Cruzaron la cerca y fueron directo hacia la escuela. Bueno… él acompañó a Maysilee hasta allá; recorrieron las calles del Doce mientras la gente trabajaba como cualquier otro día, pero muchos se quedaban mirándolos demasiado. Más de lo normal.
¿Era porque Maysilee Donner estaba caminando al lado de un chico del Beta? Ella pareció notarlo también. Lo miró de reojo y luego bajó la vista hacia las mochilas.
—Abernathy… dame mi mochila. Llamas mucho la atención cargándola tú. Quiero decir… ya es raro que lleves dos mochilas.
Haymitch miró la mochila que cargaba. Claro, era eso; no es que la mochila de Maysilee fuera especial, pero tenía personalidad propia. Todos sabrían que la mochila que lleva es de una chica y era aún más raro que llevara 2 mochilas
Haymitch soltó una risa baja y le entregó la mochila.
—Lo siento, aquí tienes.
Ella sonrió.
—No pasa nada… aunque creo que ya deberías ir a tu casa, ¿no? De aquí me voy a la escuela.
—No importa, te acompaño.
Maysilee lo miró unos segundos antes de sonreír otra vez.
—Gracias…
El camino hasta la escuela pasó demasiado rápido. Haymitch incluso le preguntó si la mochila pesaba mucho, pero ella simplemente respondió que llevaba lo mismo todos los días y, en un abrir y cerrar de ojos, ya estaban frente a la entrada del colegio; ahí terminaba todo.
Se despidió de Maysilee y ella le regaló una última sonrisa antes de entrar. Mientras Haymitch se alejaba, alcanzó a ver a Merrilee salir corriendo hacia su hermana para abrazarla. Tras ella salían Julius Undersee y Otho Mellark...

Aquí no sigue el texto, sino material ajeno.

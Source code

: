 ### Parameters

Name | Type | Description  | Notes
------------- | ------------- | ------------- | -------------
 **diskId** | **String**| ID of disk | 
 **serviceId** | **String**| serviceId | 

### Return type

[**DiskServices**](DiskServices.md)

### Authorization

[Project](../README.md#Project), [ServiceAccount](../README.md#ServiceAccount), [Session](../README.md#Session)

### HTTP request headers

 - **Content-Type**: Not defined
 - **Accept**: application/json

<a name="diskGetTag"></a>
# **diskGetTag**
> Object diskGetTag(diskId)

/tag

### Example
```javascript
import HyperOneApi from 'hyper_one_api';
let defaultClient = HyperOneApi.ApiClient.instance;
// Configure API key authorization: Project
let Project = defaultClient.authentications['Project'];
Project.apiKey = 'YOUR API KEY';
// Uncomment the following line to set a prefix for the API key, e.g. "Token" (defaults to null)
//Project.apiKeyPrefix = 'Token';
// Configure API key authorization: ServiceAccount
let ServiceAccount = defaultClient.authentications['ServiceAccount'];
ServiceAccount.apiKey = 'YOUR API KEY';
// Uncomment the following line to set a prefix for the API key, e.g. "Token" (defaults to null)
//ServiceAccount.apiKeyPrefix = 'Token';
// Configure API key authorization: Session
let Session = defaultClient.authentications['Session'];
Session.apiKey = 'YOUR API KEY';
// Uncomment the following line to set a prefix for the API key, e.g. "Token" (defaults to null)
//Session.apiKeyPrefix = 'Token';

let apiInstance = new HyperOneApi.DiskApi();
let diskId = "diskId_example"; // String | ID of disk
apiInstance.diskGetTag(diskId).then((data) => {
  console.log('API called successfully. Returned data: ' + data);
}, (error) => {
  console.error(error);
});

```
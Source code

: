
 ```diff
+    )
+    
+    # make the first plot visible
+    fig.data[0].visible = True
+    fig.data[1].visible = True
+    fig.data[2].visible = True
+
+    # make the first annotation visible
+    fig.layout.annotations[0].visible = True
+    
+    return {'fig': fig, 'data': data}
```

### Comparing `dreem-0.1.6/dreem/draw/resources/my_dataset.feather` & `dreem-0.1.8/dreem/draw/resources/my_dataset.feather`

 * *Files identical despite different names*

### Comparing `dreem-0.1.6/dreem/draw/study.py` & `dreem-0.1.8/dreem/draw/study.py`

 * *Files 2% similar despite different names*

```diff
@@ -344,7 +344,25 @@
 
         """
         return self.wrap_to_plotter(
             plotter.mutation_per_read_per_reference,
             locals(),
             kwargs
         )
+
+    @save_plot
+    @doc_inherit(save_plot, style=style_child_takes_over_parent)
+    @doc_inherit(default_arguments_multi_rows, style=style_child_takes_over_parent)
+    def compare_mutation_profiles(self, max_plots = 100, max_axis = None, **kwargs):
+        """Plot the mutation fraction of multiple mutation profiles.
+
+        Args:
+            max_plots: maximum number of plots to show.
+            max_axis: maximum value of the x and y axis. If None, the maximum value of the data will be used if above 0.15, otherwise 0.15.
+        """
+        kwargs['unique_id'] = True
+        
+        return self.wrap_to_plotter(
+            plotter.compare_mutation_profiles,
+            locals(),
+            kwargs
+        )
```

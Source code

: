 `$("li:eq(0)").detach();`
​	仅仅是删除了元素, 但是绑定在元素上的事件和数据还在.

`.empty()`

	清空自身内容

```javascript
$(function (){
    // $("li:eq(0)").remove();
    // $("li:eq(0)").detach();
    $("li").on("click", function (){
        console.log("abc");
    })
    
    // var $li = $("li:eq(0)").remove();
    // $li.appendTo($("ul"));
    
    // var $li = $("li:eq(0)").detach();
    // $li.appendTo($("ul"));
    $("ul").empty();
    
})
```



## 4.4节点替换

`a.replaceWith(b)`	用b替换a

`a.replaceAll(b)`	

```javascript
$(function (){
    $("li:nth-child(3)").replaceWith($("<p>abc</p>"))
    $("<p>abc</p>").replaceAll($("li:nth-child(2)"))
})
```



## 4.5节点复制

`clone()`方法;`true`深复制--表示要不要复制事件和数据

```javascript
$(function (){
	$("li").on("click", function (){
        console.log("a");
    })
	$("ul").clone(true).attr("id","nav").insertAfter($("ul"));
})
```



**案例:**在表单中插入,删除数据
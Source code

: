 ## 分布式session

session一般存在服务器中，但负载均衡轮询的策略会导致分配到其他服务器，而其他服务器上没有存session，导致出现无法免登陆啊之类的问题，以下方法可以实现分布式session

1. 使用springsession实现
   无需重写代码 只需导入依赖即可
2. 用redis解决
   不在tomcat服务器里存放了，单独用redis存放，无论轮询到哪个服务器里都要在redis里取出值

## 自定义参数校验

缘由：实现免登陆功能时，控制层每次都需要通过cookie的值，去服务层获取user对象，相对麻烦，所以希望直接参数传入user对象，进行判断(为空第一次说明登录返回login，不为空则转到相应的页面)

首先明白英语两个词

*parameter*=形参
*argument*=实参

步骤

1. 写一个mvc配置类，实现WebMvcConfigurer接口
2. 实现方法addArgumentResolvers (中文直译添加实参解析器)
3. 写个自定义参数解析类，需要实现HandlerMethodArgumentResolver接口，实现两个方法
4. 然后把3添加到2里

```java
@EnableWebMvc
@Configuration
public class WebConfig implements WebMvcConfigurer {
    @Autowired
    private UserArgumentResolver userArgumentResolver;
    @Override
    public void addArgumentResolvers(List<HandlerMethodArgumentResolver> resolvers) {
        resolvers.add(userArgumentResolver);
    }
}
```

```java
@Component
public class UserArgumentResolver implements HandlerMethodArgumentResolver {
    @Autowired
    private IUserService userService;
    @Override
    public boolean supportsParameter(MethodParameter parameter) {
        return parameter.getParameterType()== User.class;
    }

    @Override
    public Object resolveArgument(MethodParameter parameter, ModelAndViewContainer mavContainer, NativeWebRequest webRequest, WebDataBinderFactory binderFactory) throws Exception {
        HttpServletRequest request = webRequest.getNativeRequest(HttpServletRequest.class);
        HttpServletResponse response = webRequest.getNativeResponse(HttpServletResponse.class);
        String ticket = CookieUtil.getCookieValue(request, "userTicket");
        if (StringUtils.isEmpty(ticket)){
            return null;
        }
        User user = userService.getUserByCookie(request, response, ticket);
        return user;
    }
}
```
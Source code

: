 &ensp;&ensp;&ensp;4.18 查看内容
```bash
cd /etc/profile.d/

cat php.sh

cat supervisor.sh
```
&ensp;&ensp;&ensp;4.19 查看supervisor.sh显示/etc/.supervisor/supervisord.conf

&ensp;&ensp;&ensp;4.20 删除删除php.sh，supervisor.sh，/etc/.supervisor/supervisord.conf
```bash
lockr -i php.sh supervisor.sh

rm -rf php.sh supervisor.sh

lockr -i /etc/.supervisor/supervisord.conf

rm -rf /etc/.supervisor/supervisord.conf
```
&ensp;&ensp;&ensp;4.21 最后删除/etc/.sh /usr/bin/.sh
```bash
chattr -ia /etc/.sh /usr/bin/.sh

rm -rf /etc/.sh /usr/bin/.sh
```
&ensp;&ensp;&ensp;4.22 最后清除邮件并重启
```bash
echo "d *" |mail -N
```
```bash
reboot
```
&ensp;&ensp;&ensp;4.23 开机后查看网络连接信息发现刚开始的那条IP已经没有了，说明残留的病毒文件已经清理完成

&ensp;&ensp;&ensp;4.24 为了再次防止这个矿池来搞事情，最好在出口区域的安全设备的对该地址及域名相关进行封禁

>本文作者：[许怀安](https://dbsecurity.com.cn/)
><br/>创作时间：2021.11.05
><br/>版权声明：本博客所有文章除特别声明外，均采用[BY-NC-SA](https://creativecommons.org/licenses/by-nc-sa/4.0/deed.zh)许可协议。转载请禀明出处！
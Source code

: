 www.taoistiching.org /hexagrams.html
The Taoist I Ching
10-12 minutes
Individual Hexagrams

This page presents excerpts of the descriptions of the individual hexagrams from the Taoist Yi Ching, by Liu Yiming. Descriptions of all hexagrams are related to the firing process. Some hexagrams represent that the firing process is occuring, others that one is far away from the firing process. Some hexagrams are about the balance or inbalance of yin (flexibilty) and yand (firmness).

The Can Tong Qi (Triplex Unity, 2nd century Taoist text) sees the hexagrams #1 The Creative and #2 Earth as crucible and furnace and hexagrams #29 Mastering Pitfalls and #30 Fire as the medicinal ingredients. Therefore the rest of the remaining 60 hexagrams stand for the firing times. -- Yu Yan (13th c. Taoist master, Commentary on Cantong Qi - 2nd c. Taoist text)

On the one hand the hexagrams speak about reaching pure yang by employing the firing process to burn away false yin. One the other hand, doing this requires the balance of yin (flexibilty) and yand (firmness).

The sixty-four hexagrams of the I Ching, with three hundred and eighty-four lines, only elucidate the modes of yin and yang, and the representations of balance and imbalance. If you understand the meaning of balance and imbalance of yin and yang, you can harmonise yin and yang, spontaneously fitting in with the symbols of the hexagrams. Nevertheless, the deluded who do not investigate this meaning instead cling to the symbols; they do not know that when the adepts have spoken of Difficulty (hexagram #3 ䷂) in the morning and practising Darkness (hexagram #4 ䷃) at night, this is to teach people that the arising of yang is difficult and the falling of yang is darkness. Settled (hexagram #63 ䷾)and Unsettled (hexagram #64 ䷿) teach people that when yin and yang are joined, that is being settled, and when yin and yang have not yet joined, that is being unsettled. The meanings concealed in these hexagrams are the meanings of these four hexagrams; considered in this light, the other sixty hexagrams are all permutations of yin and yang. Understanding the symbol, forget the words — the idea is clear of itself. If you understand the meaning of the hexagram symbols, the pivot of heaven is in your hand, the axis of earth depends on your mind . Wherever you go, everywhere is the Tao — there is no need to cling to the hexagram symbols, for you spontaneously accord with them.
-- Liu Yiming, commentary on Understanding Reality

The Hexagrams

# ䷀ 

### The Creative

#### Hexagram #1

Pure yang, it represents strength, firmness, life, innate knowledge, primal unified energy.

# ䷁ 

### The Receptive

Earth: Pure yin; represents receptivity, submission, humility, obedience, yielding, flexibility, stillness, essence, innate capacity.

Haymitch apartó la mirada y siguió caminando en dirección al Beta mientras avanzaba por las calles del Distrito 12, solo podía pensar en todas las preguntas que seguían atoradas en su cabeza. Algunas se habían disipado después de pasar el rato con Maysilee, pero otras persistían con más fuerza que antes.
Recordó lo nervioso que había estado cuando todo ocurrió. La forma en la que ella lloró. Cómo cantaba. Cómo sonreía. Cómo, por un momento, dejó de parecer la chica presumida que todos creían conocer. Se dio cuenta de que realmente no sabía mucho sobre Maysilee Donner; aún no la conocía completamente y sentía una necesidad absurda de querer saberlo todo sobre ella.